Exercise> From the data below, return the exact lines starting at the line containing "- Redis, being" and ending at the line containing "- The use of", both included, and nothing else.

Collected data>
== == ==
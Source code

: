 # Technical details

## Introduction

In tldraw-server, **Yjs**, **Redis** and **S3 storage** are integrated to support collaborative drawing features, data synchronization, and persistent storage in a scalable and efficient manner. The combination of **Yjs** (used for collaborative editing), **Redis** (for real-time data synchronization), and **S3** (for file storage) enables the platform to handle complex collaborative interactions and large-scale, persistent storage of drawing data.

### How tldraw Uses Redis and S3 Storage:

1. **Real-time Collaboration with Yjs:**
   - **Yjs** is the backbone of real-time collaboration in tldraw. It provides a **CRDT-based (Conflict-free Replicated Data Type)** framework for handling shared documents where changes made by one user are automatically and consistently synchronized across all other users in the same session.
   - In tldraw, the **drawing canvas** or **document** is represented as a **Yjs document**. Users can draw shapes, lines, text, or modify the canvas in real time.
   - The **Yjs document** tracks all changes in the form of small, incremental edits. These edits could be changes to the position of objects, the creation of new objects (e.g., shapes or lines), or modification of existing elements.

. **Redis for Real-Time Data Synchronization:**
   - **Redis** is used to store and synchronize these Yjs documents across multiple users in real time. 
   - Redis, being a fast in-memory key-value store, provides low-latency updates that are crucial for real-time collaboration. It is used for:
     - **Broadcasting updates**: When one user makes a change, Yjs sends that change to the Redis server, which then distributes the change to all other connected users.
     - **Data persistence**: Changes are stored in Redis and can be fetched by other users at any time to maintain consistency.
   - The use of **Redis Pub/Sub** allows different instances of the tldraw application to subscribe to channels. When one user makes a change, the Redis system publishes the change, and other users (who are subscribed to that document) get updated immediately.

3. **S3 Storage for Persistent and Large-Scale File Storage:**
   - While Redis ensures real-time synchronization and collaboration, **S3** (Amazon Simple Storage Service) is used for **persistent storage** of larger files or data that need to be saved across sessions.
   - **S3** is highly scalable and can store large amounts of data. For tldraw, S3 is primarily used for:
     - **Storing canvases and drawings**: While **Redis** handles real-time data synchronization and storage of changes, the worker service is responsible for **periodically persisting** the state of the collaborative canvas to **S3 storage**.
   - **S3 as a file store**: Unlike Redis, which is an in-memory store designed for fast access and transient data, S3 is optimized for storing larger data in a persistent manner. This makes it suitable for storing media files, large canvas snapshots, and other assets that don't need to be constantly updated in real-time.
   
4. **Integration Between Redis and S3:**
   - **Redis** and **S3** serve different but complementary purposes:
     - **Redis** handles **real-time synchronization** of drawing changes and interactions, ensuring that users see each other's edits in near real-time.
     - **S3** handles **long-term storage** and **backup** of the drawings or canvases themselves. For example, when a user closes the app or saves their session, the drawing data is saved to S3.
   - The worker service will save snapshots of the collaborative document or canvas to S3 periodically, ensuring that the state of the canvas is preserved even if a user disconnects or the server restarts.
== == ==
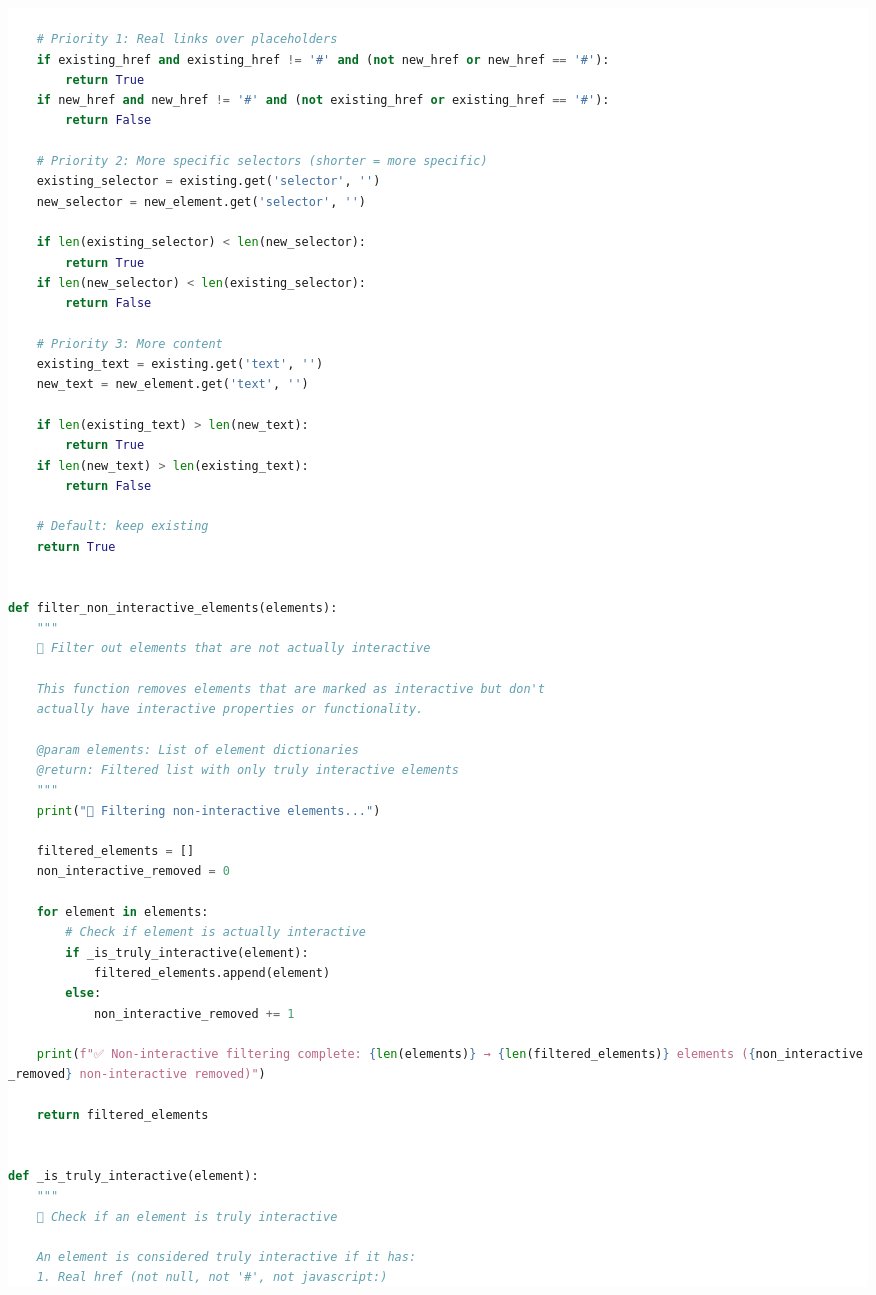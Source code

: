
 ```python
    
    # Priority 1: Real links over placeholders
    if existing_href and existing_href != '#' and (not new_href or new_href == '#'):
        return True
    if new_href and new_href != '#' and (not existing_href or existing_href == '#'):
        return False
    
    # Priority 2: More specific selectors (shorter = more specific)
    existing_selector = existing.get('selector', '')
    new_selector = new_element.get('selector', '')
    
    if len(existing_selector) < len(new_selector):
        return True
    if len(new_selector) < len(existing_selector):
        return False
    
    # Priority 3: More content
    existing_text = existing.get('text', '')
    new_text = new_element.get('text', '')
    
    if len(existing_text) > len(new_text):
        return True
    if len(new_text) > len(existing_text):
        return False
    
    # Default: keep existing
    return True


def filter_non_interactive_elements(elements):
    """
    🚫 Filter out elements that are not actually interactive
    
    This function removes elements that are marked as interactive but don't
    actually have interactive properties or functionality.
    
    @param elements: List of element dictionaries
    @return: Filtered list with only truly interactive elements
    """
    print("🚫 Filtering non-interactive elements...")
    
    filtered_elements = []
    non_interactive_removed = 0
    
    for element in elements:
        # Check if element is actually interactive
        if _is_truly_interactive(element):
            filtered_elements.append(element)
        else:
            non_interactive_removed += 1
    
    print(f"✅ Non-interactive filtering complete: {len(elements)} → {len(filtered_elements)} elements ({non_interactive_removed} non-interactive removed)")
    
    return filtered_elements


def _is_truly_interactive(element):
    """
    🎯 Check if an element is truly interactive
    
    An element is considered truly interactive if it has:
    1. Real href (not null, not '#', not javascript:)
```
== == ==
Answer to this exercise>
   - Redis, being a fast in-memory key-value store, provides low-latency updates that are crucial for real-time collaboration. It is used for:
     - **Broadcasting updates**: When one user makes a change, Yjs sends that change to the Redis server, which then distributes the change to all other connected users.
     - **Data persistence**: Changes are stored in Redis and can be fetched by other users at any time to maintain consistency.
   - The use of **Redis Pub/Sub** allows different instances of the tldraw application to subscribe to channels. When one user makes a change, the Redis system publishes the change, and other users (who are subscribed to that document) get updated immediately.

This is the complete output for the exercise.